(Document images with source code)
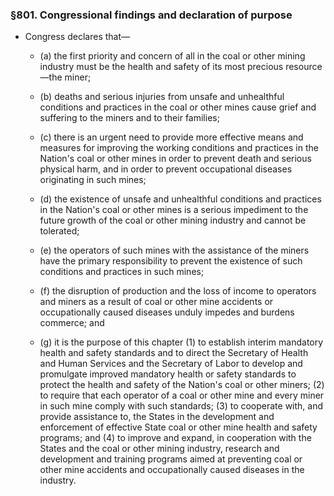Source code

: ### §801. Congressional findings and declaration of purpose
* Congress declares that—

  * (a) the first priority and concern of all in the coal or other mining industry must be the health and safety of its most precious resource—the miner;

  * (b) deaths and serious injuries from unsafe and unhealthful conditions and practices in the coal or other mines cause grief and suffering to the miners and to their families;

  * (c) there is an urgent need to provide more effective means and measures for improving the working conditions and practices in the Nation's coal or other mines in order to prevent death and serious physical harm, and in order to prevent occupational diseases originating in such mines;

  * (d) the existence of unsafe and unhealthful conditions and practices in the Nation's coal or other mines is a serious impediment to the future growth of the coal or other mining industry and cannot be tolerated;

  * (e) the operators of such mines with the assistance of the miners have the primary responsibility to prevent the existence of such conditions and practices in such mines;

  * (f) the disruption of production and the loss of income to operators and miners as a result of coal or other mine accidents or occupationally caused diseases unduly impedes and burdens commerce; and

  * (g) it is the purpose of this chapter (1) to establish interim mandatory health and safety standards and to direct the Secretary of Health and Human Services and the Secretary of Labor to develop and promulgate improved mandatory health or safety standards to protect the health and safety of the Nation's coal or other miners; (2) to require that each operator of a coal or other mine and every miner in such mine comply with such standards; (3) to cooperate with, and provide assistance to, the States in the development and enforcement of effective State coal or other mine health and safety programs; and (4) to improve and expand, in cooperation with the States and the coal or other mining industry, research and development and training programs aimed at preventing coal or other mine accidents and occupationally caused diseases in the industry.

§ **WHAT YOU WILL DO**
Among the entries above, the line containing "precious resource—the miner;", the line containing "burdens commerce; and", and all lines between them are to be restated word for word; nothing else belongs in the reply.

§ **SOLUTION FOR THIS EXERCISE**
  * (a) the first priority and concern of all in the coal or other mining industry must be the health and safety of its most precious resource—the miner;

  * (b) deaths and serious injuries from unsafe and unhealthful conditions and practices in the coal or other mines cause grief and suffering to the miners and to their families;

  * (c) there is an urgent need to provide more effective means and measures for improving the working conditions and practices in the Nation's coal or other mines in order to prevent death and serious physical harm, and in order to prevent occupational diseases originating in such mines;

  * (d) the existence of unsafe and unhealthful conditions and practices in the Nation's coal or other mines is a serious impediment to the future growth of the coal or other mining industry and cannot be tolerated;

  * (e) the operators of such mines with the assistance of the miners have the primary responsibility to prevent the existence of such conditions and practices in such mines;

  * (f) the disruption of production and the loss of income to operators and miners as a result of coal or other mine accidents or occupationally caused diseases unduly impedes and burdens commerce; and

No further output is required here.